Material supplied START

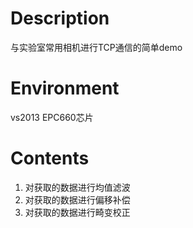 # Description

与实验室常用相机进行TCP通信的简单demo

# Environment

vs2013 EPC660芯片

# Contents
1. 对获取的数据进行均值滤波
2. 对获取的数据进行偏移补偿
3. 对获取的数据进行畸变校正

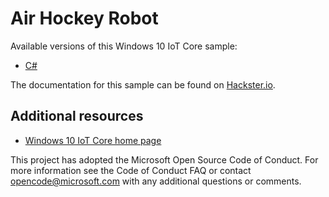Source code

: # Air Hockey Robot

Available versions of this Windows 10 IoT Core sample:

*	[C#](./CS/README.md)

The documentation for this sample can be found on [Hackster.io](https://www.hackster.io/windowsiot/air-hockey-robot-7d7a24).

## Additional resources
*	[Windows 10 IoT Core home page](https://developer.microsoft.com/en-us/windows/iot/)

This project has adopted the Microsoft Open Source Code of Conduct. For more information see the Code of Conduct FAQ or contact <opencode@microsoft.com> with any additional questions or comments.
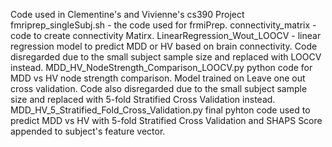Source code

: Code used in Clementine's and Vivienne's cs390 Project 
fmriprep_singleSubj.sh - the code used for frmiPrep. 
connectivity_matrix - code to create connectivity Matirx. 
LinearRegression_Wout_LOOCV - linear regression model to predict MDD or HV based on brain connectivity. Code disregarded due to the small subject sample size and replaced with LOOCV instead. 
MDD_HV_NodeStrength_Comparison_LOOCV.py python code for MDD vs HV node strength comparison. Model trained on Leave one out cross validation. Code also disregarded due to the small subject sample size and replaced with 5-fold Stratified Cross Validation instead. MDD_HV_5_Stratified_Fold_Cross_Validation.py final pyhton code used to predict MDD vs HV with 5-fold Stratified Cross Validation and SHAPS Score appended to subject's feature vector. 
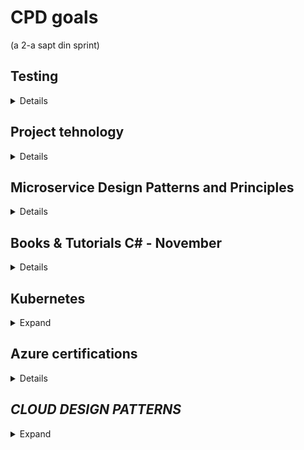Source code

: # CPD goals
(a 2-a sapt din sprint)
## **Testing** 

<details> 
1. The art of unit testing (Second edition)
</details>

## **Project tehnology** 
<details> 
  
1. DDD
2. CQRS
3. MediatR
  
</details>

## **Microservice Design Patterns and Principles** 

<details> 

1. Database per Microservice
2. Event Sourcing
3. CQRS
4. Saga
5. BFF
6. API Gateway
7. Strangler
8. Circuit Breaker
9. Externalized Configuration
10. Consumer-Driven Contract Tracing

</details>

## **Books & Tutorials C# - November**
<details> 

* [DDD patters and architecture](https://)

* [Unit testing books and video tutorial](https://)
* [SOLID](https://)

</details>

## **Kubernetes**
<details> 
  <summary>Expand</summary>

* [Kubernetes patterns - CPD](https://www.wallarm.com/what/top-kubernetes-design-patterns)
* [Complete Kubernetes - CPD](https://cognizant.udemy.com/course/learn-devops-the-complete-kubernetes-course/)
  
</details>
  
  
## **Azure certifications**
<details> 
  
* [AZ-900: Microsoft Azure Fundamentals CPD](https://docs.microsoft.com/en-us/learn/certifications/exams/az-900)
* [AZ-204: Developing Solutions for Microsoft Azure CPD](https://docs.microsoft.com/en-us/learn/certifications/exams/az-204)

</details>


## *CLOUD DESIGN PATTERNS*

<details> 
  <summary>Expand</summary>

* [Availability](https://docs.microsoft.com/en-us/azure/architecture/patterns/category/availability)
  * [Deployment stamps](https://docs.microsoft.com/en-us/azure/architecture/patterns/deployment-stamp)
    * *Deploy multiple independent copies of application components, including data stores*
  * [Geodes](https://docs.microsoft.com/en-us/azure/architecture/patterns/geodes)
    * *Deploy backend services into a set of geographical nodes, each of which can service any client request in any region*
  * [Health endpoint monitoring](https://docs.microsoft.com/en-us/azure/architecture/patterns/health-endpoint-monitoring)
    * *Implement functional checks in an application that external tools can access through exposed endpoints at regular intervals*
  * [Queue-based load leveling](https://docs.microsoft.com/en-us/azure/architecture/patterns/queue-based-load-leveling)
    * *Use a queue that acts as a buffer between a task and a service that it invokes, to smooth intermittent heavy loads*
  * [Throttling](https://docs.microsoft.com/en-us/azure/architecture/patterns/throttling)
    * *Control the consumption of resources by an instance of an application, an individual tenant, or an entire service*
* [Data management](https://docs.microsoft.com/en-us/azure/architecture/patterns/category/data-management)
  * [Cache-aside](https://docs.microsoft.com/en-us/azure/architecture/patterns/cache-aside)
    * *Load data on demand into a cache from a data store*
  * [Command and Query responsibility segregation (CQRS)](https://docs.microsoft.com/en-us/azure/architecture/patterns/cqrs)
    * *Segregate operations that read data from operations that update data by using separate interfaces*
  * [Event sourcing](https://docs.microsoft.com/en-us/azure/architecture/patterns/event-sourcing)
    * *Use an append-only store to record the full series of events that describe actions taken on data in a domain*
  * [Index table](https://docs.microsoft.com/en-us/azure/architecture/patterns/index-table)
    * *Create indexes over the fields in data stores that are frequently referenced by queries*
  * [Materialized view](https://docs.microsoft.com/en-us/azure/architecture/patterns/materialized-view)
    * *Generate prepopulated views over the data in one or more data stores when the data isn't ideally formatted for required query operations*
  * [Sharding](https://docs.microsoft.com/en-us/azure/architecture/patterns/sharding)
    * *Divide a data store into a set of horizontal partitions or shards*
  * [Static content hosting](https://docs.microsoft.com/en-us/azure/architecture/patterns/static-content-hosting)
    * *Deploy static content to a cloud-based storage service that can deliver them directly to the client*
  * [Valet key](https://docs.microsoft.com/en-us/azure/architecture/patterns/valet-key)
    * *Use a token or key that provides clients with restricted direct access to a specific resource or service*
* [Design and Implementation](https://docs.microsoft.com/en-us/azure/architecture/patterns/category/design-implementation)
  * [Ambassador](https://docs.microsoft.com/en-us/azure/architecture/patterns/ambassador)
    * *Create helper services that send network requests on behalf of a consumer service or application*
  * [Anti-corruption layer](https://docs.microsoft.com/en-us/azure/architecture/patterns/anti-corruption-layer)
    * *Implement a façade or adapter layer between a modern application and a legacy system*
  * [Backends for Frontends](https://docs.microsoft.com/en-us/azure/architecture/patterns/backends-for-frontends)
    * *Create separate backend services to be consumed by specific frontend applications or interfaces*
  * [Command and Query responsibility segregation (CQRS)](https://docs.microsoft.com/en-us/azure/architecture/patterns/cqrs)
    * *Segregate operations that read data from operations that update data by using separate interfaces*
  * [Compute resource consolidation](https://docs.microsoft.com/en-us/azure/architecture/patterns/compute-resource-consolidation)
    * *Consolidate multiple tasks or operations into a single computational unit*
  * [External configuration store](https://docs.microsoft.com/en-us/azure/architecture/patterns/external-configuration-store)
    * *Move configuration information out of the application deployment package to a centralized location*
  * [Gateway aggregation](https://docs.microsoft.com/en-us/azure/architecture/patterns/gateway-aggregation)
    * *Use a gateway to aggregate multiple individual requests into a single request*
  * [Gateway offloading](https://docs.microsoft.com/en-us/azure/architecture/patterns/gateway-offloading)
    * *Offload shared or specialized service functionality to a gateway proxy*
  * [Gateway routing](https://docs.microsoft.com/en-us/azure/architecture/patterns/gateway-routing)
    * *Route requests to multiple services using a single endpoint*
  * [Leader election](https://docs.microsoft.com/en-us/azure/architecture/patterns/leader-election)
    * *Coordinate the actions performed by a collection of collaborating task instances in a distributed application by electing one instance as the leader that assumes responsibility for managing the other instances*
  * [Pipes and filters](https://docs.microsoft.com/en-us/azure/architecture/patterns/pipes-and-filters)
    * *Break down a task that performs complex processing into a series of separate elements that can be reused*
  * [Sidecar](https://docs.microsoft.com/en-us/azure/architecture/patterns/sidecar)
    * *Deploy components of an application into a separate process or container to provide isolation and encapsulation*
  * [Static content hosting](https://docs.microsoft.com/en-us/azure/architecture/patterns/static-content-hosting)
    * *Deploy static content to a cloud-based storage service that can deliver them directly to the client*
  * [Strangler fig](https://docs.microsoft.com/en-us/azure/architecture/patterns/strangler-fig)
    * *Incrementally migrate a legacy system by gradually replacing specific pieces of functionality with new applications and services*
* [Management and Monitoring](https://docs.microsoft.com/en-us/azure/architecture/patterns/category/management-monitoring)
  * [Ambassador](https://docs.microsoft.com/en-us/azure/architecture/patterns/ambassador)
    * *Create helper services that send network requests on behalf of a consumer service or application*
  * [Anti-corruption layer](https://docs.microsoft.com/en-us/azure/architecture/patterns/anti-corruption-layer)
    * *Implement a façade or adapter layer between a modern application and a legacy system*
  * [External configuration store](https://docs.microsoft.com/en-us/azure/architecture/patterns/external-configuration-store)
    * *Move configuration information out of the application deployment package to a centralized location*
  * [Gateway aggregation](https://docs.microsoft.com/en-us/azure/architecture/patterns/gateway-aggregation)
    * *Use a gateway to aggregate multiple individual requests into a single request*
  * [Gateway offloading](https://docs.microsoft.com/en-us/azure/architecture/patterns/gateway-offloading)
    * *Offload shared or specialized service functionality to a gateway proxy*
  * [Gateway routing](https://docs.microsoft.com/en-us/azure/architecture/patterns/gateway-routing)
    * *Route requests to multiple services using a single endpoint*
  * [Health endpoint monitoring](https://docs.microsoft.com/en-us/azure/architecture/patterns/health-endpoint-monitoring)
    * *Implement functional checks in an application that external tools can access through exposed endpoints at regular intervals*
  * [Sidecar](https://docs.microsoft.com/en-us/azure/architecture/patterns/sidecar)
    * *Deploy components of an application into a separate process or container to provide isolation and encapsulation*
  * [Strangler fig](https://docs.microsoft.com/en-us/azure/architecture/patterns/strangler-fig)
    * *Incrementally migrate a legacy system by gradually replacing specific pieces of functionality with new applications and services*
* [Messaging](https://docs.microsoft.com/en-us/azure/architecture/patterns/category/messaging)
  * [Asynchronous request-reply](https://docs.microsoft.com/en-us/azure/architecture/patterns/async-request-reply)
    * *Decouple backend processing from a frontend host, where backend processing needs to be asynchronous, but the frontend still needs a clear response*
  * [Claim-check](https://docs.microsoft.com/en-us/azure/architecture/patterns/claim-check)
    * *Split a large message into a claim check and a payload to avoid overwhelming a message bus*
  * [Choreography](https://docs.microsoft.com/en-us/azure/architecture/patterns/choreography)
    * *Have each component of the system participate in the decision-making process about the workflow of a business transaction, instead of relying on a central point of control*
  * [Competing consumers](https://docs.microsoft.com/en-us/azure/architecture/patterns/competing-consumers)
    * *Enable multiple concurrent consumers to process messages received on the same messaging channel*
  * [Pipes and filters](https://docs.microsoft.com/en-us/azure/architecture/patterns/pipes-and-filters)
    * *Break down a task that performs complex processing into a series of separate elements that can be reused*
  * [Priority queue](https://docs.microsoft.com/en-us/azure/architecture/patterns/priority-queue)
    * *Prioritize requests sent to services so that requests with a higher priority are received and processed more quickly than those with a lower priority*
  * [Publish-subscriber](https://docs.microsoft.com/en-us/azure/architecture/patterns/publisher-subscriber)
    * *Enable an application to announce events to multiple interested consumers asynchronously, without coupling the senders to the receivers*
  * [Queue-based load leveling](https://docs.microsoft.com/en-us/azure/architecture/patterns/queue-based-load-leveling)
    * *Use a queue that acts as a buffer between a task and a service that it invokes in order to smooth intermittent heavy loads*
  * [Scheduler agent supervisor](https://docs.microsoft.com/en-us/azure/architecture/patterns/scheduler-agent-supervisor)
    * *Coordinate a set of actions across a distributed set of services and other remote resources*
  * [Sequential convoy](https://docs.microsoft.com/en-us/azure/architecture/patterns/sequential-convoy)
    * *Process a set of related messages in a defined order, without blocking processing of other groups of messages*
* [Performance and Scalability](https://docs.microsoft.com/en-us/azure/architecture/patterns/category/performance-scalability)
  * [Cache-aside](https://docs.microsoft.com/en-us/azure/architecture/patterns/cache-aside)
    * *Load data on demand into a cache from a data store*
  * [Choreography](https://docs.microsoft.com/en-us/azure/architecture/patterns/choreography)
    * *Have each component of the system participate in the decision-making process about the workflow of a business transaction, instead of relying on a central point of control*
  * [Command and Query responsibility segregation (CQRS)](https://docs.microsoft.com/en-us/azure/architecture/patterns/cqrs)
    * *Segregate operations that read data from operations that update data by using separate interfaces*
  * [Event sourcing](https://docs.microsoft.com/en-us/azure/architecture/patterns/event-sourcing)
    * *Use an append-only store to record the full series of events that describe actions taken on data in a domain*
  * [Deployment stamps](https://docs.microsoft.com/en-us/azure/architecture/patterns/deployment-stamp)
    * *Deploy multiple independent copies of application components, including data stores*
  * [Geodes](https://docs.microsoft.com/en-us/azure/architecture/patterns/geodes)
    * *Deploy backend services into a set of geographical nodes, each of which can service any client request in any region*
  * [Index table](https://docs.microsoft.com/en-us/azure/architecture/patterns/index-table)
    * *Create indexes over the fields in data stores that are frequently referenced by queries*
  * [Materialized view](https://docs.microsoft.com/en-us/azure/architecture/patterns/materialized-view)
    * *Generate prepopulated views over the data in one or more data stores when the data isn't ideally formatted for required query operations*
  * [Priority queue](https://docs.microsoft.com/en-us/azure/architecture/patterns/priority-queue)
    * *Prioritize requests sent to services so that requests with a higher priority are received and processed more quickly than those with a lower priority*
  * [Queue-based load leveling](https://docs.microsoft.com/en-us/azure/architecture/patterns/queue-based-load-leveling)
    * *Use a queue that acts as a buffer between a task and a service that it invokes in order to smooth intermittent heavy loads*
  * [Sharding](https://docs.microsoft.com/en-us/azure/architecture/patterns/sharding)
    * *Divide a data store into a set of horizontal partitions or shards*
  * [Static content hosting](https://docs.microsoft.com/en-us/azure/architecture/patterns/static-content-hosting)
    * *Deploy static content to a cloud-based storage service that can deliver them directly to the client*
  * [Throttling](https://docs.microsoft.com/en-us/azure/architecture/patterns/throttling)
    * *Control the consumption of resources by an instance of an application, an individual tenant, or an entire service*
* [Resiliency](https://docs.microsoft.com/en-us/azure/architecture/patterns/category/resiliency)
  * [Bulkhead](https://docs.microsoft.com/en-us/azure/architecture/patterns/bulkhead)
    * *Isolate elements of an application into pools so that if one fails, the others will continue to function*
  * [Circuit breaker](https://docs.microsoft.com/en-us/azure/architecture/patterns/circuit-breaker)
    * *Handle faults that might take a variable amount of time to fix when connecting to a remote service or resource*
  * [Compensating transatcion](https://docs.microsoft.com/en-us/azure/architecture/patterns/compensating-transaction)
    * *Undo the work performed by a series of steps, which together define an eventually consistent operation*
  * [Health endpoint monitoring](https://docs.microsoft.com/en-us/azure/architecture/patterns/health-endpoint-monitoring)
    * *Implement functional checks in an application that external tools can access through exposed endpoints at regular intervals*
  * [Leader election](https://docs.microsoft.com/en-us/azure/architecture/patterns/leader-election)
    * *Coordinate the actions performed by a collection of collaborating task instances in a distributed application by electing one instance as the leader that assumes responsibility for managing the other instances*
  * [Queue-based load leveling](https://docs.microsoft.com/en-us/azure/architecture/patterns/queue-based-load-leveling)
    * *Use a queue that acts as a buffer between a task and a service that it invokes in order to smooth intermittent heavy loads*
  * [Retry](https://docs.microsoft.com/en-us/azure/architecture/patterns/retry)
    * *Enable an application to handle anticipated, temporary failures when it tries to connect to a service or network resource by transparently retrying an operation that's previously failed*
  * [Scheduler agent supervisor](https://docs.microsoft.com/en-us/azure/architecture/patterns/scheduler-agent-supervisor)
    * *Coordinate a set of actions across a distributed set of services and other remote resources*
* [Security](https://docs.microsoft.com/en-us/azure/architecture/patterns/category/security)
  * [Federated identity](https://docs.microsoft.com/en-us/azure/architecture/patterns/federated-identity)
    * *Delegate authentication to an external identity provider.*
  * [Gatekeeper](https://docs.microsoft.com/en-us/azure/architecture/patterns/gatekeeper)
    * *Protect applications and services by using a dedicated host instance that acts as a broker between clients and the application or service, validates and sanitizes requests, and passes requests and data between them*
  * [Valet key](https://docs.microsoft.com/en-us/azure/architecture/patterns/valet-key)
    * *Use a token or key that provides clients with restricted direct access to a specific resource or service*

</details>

Material supplied END
Material supplied START

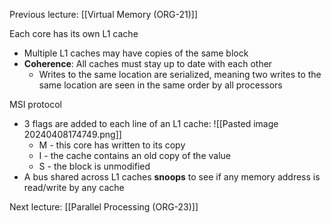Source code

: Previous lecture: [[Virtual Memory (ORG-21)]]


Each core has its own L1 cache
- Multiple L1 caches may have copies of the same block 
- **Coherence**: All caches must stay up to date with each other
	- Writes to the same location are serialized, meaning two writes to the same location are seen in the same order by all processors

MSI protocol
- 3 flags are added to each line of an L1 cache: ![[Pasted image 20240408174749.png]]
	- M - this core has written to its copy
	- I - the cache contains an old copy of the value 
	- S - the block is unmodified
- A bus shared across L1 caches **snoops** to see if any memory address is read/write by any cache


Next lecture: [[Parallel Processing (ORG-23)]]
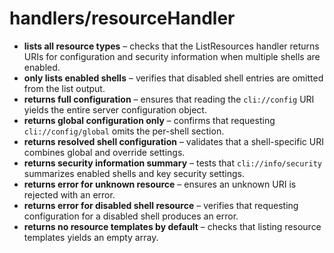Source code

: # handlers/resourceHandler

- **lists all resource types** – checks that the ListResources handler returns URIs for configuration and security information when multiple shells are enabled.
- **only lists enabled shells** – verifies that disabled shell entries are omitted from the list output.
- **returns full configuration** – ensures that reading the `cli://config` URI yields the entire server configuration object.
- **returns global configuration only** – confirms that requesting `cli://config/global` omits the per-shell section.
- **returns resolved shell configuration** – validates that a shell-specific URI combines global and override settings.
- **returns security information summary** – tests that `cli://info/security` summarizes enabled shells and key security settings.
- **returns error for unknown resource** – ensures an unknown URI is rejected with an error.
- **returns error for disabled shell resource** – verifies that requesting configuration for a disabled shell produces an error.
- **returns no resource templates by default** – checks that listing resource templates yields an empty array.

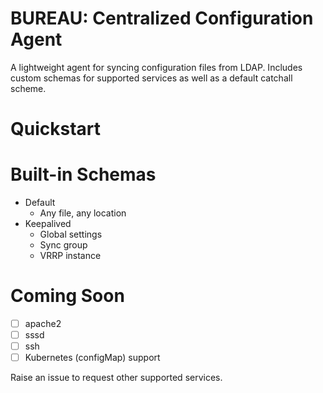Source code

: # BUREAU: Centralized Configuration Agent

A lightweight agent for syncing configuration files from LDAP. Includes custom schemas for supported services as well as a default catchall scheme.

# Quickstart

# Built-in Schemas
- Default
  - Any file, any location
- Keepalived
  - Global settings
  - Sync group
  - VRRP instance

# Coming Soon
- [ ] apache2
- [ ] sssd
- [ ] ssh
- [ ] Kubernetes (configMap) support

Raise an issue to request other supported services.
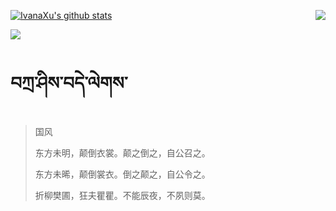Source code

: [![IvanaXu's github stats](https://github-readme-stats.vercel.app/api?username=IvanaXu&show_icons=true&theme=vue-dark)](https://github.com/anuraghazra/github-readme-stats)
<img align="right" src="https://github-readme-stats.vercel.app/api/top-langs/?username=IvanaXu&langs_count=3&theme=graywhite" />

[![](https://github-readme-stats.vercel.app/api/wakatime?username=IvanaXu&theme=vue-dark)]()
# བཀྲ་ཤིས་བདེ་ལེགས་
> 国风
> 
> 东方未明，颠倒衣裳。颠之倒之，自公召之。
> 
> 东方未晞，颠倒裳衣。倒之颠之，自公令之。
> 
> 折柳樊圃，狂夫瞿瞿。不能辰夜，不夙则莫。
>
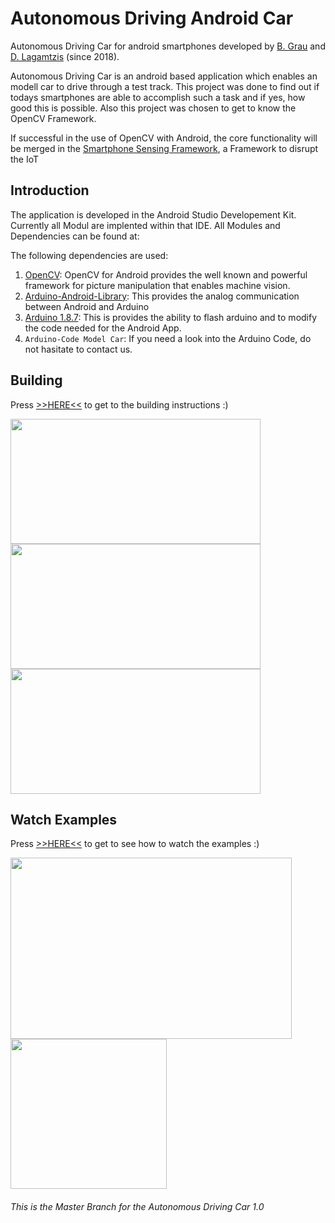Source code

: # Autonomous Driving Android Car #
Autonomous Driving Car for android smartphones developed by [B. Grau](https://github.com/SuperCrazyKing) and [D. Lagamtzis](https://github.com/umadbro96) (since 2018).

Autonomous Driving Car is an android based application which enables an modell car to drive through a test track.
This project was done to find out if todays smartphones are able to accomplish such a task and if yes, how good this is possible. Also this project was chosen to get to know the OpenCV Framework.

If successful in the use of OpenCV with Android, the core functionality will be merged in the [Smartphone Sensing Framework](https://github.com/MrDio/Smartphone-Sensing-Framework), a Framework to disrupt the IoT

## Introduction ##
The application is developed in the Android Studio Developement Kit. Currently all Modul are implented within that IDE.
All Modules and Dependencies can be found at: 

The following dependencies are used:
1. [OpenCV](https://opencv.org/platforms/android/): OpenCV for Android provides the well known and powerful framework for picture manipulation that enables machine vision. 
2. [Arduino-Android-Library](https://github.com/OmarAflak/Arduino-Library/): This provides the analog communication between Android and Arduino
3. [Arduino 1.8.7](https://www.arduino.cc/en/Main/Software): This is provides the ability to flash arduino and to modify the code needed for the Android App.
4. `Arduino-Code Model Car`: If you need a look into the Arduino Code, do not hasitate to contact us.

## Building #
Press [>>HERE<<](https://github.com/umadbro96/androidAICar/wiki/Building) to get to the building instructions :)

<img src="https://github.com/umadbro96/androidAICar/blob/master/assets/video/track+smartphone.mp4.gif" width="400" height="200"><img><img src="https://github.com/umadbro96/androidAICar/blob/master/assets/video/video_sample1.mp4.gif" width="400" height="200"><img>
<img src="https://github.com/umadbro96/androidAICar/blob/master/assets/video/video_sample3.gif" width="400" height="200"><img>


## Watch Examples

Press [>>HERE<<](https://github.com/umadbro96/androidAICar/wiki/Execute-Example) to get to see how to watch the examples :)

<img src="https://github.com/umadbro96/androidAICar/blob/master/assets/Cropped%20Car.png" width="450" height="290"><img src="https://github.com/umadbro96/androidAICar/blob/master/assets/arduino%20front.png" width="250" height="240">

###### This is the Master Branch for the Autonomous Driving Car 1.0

Material supplied END

Required action: Please report every line in the entries above that holds the string "location".

Answer section:
    * *Move configuration information out of the application deployment package to a centralized location*
    * *Move configuration information out of the application deployment package to a centralized location*
	- Writes to the same location are serialized, meaning two writes to the same location are seen in the same order by all processors
  - Any file, any location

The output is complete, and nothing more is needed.